### YOUR GOAL
Determine the count of lines in the following entries that contain the string "InputLayer". Write only the number.

[Stored data entries]
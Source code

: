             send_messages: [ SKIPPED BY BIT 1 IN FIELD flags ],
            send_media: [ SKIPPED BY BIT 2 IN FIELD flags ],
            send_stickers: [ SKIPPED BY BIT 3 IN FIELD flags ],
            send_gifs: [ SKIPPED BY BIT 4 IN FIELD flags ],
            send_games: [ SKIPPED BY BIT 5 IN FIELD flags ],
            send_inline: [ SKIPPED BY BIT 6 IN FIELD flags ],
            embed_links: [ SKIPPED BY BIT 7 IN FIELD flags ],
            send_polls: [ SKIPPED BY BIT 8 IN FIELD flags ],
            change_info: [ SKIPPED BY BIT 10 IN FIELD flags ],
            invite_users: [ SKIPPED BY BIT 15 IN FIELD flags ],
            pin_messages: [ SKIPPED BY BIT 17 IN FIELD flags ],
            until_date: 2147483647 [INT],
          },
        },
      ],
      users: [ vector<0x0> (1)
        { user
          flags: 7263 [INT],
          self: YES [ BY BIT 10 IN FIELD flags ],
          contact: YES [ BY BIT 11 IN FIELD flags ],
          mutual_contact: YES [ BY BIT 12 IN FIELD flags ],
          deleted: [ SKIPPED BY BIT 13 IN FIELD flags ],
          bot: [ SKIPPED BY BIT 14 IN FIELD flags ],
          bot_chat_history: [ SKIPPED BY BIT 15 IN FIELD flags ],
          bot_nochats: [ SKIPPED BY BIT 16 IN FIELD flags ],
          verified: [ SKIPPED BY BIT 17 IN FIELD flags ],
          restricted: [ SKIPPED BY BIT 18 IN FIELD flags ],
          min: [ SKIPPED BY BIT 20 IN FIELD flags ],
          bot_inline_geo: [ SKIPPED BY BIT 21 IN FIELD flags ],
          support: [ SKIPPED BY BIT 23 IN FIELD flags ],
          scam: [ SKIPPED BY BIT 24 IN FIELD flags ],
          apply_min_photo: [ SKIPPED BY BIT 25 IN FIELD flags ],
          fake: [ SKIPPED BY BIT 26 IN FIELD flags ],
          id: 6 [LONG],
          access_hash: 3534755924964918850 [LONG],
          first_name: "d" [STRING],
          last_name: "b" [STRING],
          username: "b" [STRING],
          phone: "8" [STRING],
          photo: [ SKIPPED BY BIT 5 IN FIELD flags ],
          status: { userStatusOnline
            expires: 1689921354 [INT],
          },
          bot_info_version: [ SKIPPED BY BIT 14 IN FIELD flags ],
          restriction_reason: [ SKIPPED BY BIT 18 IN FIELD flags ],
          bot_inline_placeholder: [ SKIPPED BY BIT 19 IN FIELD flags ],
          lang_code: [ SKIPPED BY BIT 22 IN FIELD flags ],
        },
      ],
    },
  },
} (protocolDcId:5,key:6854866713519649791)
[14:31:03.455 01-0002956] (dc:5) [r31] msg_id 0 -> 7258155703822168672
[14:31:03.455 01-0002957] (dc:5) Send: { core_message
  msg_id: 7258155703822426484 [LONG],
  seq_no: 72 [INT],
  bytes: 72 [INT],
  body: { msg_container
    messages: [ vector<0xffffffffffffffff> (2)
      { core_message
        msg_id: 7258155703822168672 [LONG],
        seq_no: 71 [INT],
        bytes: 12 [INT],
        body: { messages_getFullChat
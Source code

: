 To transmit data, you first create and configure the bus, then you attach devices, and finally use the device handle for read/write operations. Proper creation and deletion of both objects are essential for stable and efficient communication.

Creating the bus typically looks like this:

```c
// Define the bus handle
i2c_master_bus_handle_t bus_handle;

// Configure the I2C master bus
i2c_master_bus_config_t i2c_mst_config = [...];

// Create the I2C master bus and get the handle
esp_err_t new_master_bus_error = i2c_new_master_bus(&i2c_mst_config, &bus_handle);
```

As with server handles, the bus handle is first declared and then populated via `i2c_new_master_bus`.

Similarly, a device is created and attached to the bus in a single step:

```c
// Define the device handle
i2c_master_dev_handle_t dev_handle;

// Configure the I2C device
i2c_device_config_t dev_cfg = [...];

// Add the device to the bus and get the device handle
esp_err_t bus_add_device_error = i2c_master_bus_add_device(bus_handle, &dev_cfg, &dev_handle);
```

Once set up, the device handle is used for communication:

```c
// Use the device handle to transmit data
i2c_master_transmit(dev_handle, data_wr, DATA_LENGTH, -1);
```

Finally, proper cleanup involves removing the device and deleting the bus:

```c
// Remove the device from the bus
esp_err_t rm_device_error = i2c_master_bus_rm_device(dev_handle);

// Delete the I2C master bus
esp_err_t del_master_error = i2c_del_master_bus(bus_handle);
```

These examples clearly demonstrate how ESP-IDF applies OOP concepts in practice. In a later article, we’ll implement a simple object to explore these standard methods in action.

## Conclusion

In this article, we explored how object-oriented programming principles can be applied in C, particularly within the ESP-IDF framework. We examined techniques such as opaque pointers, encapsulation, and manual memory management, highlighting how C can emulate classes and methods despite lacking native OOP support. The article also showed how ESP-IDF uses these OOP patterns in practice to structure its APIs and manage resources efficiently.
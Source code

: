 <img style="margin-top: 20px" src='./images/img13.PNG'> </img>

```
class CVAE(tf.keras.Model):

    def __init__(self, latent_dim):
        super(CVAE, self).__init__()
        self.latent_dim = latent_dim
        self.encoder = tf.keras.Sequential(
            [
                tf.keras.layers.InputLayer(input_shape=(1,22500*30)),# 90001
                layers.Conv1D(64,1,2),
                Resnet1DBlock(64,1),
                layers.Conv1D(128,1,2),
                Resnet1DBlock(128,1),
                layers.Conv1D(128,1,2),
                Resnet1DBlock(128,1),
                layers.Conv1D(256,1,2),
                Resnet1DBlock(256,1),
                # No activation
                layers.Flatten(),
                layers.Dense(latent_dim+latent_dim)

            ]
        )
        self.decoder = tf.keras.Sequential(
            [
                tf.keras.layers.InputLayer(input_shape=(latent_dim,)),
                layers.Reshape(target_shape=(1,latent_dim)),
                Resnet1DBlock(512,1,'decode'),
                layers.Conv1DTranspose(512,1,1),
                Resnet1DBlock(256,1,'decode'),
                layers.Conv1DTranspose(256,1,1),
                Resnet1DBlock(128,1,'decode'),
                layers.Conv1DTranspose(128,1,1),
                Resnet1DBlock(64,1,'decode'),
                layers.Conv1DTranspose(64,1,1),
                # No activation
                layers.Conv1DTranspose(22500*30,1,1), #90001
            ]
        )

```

### WRITTEN REPLY
2